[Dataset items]
______

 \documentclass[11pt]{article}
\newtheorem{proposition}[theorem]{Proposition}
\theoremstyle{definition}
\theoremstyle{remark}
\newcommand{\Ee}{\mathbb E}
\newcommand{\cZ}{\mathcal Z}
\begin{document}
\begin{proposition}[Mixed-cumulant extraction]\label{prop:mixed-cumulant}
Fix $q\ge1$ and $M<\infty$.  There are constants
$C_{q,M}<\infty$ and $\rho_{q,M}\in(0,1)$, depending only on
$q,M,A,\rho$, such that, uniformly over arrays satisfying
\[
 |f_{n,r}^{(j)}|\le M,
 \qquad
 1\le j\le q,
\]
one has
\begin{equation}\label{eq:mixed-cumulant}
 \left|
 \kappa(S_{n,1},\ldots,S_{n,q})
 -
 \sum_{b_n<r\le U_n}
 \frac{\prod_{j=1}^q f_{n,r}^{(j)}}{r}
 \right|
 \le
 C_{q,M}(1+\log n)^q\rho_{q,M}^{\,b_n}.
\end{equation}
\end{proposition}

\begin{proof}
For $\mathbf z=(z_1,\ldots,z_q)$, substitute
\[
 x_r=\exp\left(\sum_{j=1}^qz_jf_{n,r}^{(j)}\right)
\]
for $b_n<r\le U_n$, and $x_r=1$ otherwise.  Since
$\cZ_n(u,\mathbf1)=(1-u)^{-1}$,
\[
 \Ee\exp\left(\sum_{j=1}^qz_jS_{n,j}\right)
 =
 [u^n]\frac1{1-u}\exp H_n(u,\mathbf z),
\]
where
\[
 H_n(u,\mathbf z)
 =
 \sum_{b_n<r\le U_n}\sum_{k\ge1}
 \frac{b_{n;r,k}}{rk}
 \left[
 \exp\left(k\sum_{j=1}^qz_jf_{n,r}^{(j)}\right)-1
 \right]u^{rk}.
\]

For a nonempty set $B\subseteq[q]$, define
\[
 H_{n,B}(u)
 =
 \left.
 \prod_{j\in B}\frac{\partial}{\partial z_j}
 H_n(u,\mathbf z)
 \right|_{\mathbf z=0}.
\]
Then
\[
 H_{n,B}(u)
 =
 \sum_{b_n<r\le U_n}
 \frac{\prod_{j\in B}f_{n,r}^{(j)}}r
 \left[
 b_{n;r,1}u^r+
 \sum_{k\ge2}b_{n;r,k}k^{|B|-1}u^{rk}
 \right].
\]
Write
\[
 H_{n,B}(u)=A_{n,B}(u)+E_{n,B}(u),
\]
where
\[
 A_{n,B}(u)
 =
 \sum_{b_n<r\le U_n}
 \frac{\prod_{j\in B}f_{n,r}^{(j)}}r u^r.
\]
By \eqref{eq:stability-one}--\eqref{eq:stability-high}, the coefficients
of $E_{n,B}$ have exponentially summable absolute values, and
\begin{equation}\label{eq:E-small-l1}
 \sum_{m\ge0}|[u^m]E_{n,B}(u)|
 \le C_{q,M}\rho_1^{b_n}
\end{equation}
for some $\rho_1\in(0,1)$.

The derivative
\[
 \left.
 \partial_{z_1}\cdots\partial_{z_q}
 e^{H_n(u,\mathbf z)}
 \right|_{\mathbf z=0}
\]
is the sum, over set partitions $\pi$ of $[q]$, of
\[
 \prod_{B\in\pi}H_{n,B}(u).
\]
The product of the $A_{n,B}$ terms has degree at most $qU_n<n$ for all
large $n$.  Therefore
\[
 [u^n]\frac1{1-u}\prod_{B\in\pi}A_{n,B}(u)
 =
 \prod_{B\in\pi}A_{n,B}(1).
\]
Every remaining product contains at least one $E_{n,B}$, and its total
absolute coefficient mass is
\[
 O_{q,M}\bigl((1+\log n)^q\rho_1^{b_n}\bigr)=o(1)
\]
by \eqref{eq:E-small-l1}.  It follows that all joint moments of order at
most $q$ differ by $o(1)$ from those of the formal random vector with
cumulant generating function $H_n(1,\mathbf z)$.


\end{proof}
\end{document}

______

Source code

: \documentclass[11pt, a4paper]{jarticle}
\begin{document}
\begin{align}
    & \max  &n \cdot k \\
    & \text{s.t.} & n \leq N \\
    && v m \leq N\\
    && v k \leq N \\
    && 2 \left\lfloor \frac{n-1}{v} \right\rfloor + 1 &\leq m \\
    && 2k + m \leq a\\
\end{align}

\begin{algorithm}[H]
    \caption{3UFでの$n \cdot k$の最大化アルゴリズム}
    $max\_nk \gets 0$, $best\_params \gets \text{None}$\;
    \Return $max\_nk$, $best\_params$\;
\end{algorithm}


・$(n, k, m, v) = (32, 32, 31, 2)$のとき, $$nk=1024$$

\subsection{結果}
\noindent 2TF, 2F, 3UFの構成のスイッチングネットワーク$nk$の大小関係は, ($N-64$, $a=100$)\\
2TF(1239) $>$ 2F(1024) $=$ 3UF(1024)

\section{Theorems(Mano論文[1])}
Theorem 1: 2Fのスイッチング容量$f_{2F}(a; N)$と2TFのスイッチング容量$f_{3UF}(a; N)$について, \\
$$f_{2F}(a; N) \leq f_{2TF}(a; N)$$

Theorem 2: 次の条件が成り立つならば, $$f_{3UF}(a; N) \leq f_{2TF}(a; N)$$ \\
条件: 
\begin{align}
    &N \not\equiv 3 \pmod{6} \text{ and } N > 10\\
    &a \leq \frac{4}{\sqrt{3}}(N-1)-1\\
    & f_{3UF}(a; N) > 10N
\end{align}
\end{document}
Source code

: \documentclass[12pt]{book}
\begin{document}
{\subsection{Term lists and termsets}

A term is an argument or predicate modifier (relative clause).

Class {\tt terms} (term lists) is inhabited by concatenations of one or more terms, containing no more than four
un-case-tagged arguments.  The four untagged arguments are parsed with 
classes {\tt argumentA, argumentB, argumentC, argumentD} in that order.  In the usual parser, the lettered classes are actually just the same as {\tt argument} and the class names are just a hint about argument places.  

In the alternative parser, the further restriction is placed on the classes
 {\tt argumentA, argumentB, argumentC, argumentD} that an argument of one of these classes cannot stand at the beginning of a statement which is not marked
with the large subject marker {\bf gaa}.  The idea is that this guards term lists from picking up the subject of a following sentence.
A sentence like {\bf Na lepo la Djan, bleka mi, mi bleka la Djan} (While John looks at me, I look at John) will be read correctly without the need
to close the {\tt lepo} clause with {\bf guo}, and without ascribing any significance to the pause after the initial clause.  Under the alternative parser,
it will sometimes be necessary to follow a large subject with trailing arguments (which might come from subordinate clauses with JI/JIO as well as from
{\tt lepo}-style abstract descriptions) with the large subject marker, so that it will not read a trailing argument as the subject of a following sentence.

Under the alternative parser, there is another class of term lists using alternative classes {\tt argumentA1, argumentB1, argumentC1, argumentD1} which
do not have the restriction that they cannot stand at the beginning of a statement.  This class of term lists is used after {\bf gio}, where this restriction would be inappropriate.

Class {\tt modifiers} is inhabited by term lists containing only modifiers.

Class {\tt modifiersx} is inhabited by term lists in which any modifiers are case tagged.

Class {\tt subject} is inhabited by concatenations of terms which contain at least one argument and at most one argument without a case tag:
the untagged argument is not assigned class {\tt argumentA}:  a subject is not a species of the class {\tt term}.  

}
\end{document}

______

§ **Task requirements**
Reply with nothing except the number of lines in the records that include the word "which".

§ **Task response**
5